Patients with Gly83Arg variant hereditary transthyretin amyloidosis (hATTR) might suffer significant visual impairment due to complications such as retinal amyloid angiopathy (RAA) and glaucoma, according to research recently published in the International Journal of Ophthalmology.
The study presented a case series of 5 Gly83Arg variant hATTR patients who were diagnosed with RAA at the Affiliated Hospital of Zunyi Medical University between January 2010 and December 2021. The researchers based the diagnosis on a detailed medical history inquiry, systemic and ophthalmic examinations, and gene sequencing.
Three female and 2 male patients, with a mean age of 52.00±7.23 years, presented with pain and decreased vision. All of them had undergone vitrectomy for vitreous amyloidosis in 1 or both eyes.
The researchers identified vitreous opacity in all 10 eyes, whereas 7 eyes developed RAA 2 to 20 years after the onset of hATTR. The clinical manifestations included hemorrhage in 2 eyes (29%), neovascular glaucoma in 2 eyes (29%), and iris neovascularization in 1 eye (14%).
Read more about hATTR complications
Microangioma lesions were discovered in all affected eyes that underwent fundus fluorescein angiography (FFA), while the incidence of the retinal nonperfusion area was 67%. There were no reports of retinal neovascularization, however, the prognosis of visual acuity was not ideal.

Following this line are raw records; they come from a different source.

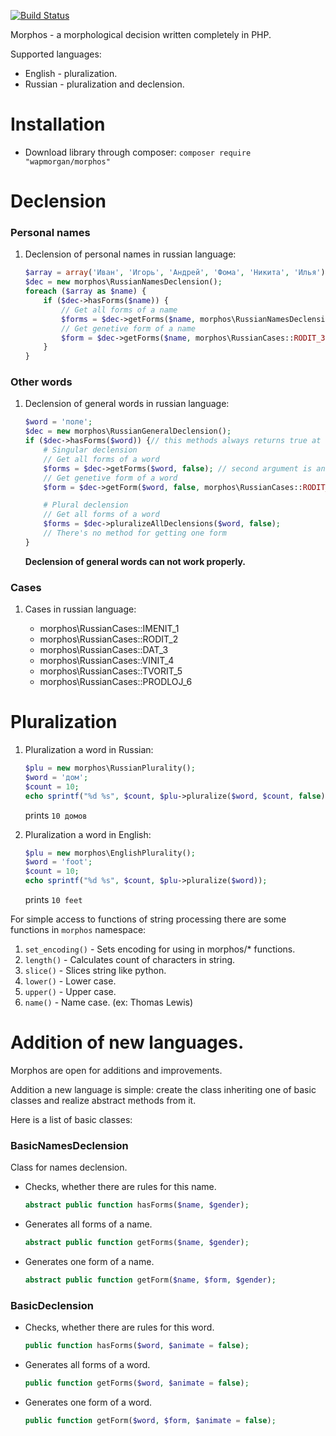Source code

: [![Build Status](https://travis-ci.org/wapmorgan/Morphos.svg)](https://travis-ci.org/wapmorgan/Morphos)

Morphos - a morphological decision written completely in PHP.

Supported languages:

* English - pluralization.
* Russian - pluralization and declension.

# Installation

* Download library through composer:
    `composer require "wapmorgan/morphos"`

# Declension
### Personal names

1. Declension of personal names in russian language:

    ```php
    $array = array('Иван', 'Игорь', 'Андрей', 'Фома', 'Никита', 'Илья');
    $dec = new morphos\RussianNamesDeclension();
    foreach ($array as $name) {
        if ($dec->hasForms($name)) {
            // Get all forms of a name
            $forms = $dec->getForms($name, morphos\RussianNamesDeclension::MAN); // you can use 'm' или 'w' instead of class constant
            // Get genetive form of a name
            $form = $dec->getForms($name, morphos\RussianCases::RODIT_3, 'm');
        }
    }
    ```

### Other words

1. Declension of general words in russian language:

    ```php
    $word = 'поле';
    $dec = new morphos\RussianGeneralDeclension();
    if ($dec->hasForms($word)) {// this methods always returns true at this moment
        # Singular declension
        // Get all forms of a word
        $forms = $dec->getForms($word, false); // second argument is an animateness
        // Get genetive form of a word
        $form = $dec->getForm($word, false, morphos\RussianCases::RODIT_3);

        # Plural declension
        // Get all forms of a word
        $forms = $dec->pluralizeAllDeclensions($word, false);
        // There's no method for getting one form
    }
    ```

    **Declension of general words can not work properly.**

### Cases

1. Cases in russian language:

    * morphos\RussianCases::IMENIT_1
    * morphos\RussianCases::RODIT_2
    * morphos\RussianCases::DAT_3
    * morphos\RussianCases::VINIT_4
    * morphos\RussianCases::TVORIT_5
    * morphos\RussianCases::PRODLOJ_6


# Pluralization

1. Pluralization a word in Russian:
    ```php
    $plu = new morphos\RussianPlurality();
    $word = 'дом';
    $count = 10;
    echo sprintf("%d %s", $count, $plu->pluralize($word, $count, false)); // last argument - animateness
    ```
    prints `10 домов`

2. Pluralization a word in English:
    ```php
    $plu = new morphos\EnglishPlurality();
    $word = 'foot';
    $count = 10;
    echo sprintf("%d %s", $count, $plu->pluralize($word));
    ```
    prints `10 feet`


For simple access to functions of string processing there are some functions in `morphos` namespace:

1. `set_encoding()` - Sets encoding for using in morphos/* functions.
2. `length()` - Calculates count of characters in string.
3. `slice()` - Slices string like python.
4. `lower()` - Lower case.
5. `upper()` - Upper case.
6. `name()` - Name case. (ex: Thomas Lewis)


# Addition of new languages.

Morphos are open for additions and improvements.

Addition a new language is simple: create the class inheriting one of basic classes and realize abstract methods from it.

Here is a list of basic classes:

### BasicNamesDeclension
Class for names declension.

* Checks, whether there are rules for this name.
  ```php
  abstract public function hasForms($name, $gender);
  ```

* Generates all forms of a name.
  ```php
  abstract public function getForms($name, $gender);
  ```

* Generates one form of a name.
  ```php
  abstract public function getForm($name, $form, $gender);
  ```

### BasicDeclension

* Checks, whether there are rules for this word.
  ```php
  public function hasForms($word, $animate = false);
  ```

* Generates all forms of a word.
  ```php
  public function getForms($word, $animate = false);
  ```

* Generates one form of a word.
  ```php
  public function getForm($word, $form, $animate = false);
  ```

“Patients with hATTR are also at risk of developing glaucoma after vitrectomy; therefore, the timing of surgery should be carefully managed, and postoperative FFA should be routinely performed,” Su and colleagues emphasized. “It is necessary to perform FFA once a year in the follow-up after vitrectomy. And, FFA should also be performed in time if the hATTR patients have clinical manifestations such as vitreous hemorrhage and high intraocular pressure.”
RAA, an uncommon retinal vasculopathy often associated with hATTR, may be caused by a variety of transthyretin gene mutations including V30M, Y114C, E54G, R34K, and A36P. The Gly83Arg mutation is often identified in southwest China.
Reference
Su G, Chen XW, Pan JL, et al. Clinical features of retinal amyloid angiopathy with transthyretin Gly83Arg variant. Int J Ophthalmol. Published online January 18, 2023. doi:10.18240/ijo.2023.01.19.